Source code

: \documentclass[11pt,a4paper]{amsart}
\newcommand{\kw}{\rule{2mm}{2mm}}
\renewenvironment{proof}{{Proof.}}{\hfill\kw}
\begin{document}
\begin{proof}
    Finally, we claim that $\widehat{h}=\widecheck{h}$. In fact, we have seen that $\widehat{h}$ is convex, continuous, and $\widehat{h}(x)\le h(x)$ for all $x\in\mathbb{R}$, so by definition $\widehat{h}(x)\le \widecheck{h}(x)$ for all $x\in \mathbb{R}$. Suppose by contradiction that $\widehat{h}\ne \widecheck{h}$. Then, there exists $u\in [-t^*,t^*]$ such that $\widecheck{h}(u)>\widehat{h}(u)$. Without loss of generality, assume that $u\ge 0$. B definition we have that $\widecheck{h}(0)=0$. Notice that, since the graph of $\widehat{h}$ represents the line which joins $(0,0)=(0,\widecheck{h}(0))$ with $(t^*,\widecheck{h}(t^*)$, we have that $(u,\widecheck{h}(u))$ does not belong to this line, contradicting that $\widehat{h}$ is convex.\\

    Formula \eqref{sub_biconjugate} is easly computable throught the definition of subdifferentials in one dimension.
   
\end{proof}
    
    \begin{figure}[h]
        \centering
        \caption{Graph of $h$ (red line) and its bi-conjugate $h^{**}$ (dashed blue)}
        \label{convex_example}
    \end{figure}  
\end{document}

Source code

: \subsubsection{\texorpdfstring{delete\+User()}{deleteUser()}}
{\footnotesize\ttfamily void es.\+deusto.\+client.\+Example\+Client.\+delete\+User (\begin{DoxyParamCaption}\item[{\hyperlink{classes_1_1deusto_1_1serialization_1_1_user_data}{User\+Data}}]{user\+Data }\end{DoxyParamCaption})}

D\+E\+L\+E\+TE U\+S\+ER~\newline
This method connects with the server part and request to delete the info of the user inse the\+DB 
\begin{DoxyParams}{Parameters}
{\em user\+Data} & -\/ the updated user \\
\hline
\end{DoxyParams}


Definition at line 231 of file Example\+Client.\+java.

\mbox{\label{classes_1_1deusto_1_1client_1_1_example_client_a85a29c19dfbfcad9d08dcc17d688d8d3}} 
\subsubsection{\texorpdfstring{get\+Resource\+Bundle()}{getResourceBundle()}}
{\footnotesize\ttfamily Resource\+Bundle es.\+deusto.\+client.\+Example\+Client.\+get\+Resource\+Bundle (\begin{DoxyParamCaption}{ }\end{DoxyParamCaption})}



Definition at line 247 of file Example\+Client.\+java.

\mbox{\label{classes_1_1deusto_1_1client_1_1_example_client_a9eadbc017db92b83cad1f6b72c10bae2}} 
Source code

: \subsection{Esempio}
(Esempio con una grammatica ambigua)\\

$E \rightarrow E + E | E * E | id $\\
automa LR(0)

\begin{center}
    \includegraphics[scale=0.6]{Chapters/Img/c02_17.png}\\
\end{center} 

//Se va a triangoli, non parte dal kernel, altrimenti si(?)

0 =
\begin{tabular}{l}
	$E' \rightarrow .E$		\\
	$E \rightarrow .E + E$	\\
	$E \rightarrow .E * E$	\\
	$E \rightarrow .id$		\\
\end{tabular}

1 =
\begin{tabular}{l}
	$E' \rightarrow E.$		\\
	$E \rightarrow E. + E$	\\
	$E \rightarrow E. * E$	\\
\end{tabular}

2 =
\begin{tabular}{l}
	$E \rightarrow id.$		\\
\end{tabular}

════════

# WHAT YOU NEED TO DO:
In the entries above, which lines hold the word "DoxyParams"? Copy them out.

# EXERCISE OUTPUT:
\begin{DoxyParams}{Parameters}
\end{DoxyParams}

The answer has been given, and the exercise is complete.